106 彼女に辞職を勧める

鈴木優子は今日とても嬉しそうで、歩くたびに風を切るように颯爽としており、仕事にも非常に積極的だった。

彼女は自分の仕事を終えると、進んで森川萤子の代わりに各部署に書類を届けに行った。

数日前の消極的で怠惰な状態とは大違いだった。

森川萤子は彼女がようやく仕事モードに入ったのを見て少し安心した。彼女はまだ、鈴木優子が自分より先に秘書室に配属されたことで恨みを抱いているのではないかと心配していたのだ。

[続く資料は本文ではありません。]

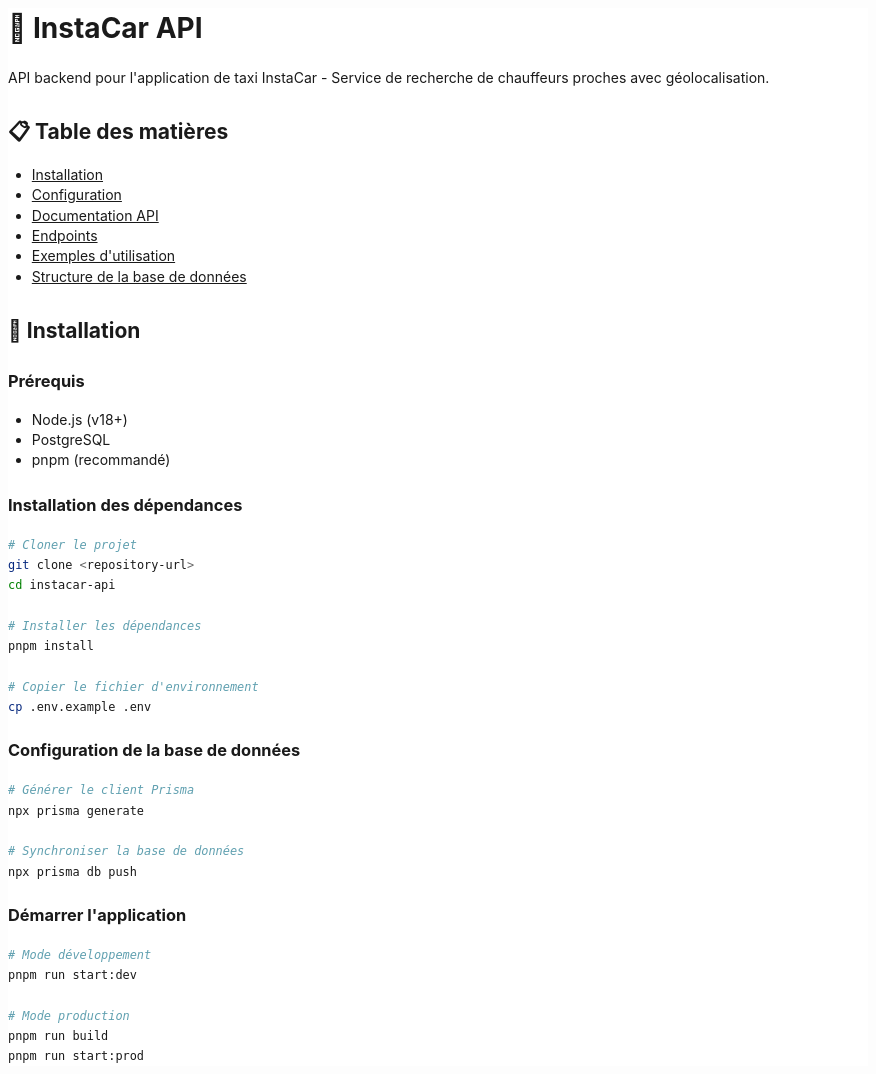 # 🚗 InstaCar API

API backend pour l'application de taxi InstaCar - Service de recherche de chauffeurs proches avec géolocalisation.

## 📋 Table des matières

- [Installation](#installation)
- [Configuration](#configuration)
- [Documentation API](#documentation-api)
- [Endpoints](#endpoints)
- [Exemples d'utilisation](#exemples-dutilisation)
- [Structure de la base de données](#structure-de-la-base-de-données)

## 🚀 Installation

### Prérequis
- Node.js (v18+)
- PostgreSQL
- pnpm (recommandé)

### Installation des dépendances
```bash
# Cloner le projet
git clone <repository-url>
cd instacar-api

# Installer les dépendances
pnpm install

# Copier le fichier d'environnement
cp .env.example .env
```

### Configuration de la base de données
```bash
# Générer le client Prisma
npx prisma generate

# Synchroniser la base de données
npx prisma db push
```

### Démarrer l'application
```bash
# Mode développement
pnpm run start:dev

# Mode production
pnpm run build
pnpm run start:prod
```

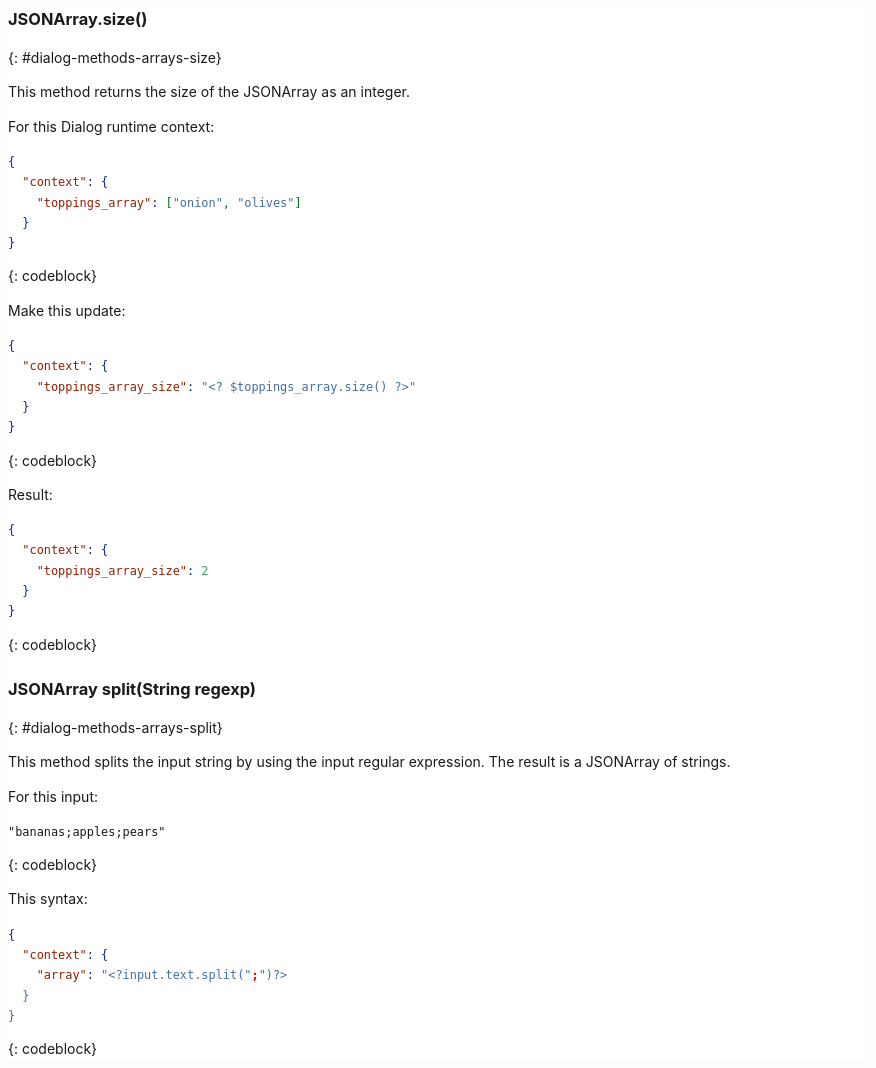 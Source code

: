 ### JSONArray.size()
{: #dialog-methods-arrays-size}

This method returns the size of the JSONArray as an integer.

For this Dialog runtime context:

```json
{
  "context": {
    "toppings_array": ["onion", "olives"]
  }
}
```
{: codeblock}

Make this update:

```json
{
  "context": {
    "toppings_array_size": "<? $toppings_array.size() ?>"
  }
}
```
{: codeblock}

Result:

```json
{
  "context": {
    "toppings_array_size": 2
  }
}
```
{: codeblock}

### JSONArray split(String regexp)
{: #dialog-methods-arrays-split}

This method splits the input string by using the input regular expression. The result is a JSONArray of strings.

For this input:

```
"bananas;apples;pears"
```
{: codeblock}

This syntax:

```json
{
  "context": {
    "array": "<?input.text.split(";")?>
  }
}
```
{: codeblock}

退社前、森川萤子は片桐静香から電話を受け、会社の向かいにあるカフェで会う約束をした。

森川萤子は驚かなかった。

確かに片桐静香は会社の業務には関わっていないが、あの夜、久保夫人が言った言葉が頭の中で何度も巡り、彼女の心には懸念があった。

片桐静香が森川萤子を訪ねてくることは、彼女の予想通りだった。

カフェの中で、片桐静香は窓際に座っていた。彼女は白いワンピースを着て、アクセサリーは一切つけておらず、波打つ長い巻き髪が背中に流れ、全身から良家のお嬢様の気品を漂わせていた。

森川萤子は彼女の向かいに座り、着替える時間がなかったスーツ姿のままだった。

片桐静香はコーヒーカップを置き、冷ややかな目で森川萤子を観察した。

彼女の視線には善意が感じられなかった。

「久保夫人、こうしてあなたを呼び出してしまって、本当に唐突で申し訳ありません。どうかお許しください。私も心配のあまりです」片桐静香の言葉は丁寧だったが、態度はかなり不愛想だった。

森川萤子はゆっくりと口を開き、柔らかな声で「大丈夫です」と言った。

片桐静香は軽くため息をついた。「私の弟は人生で苦労してきました。あなたも年配の方から片桐家の騒動、内輪もめの話は聞いたことがあるでしょう?」

森川萤子は片桐静香が直接片桐家の秘密について話し始めるとは思っていなかった。

彼女から見れば、誰も自分の家の不名誉な過去を話したがらないはずだった。

「少しは聞いたことがありますが、一部しか知りません」森川萤子は隙のない答え方をした。

森川萤子は久保家で育ったため、名家間の秘密は秘密でもなく、彼女も多少の噂は耳にしていた。

当時、政権交代があり、片桐家は風当たりが強かった。片桐拓真は同僚に害され、片桐家全体が流浪の身となった。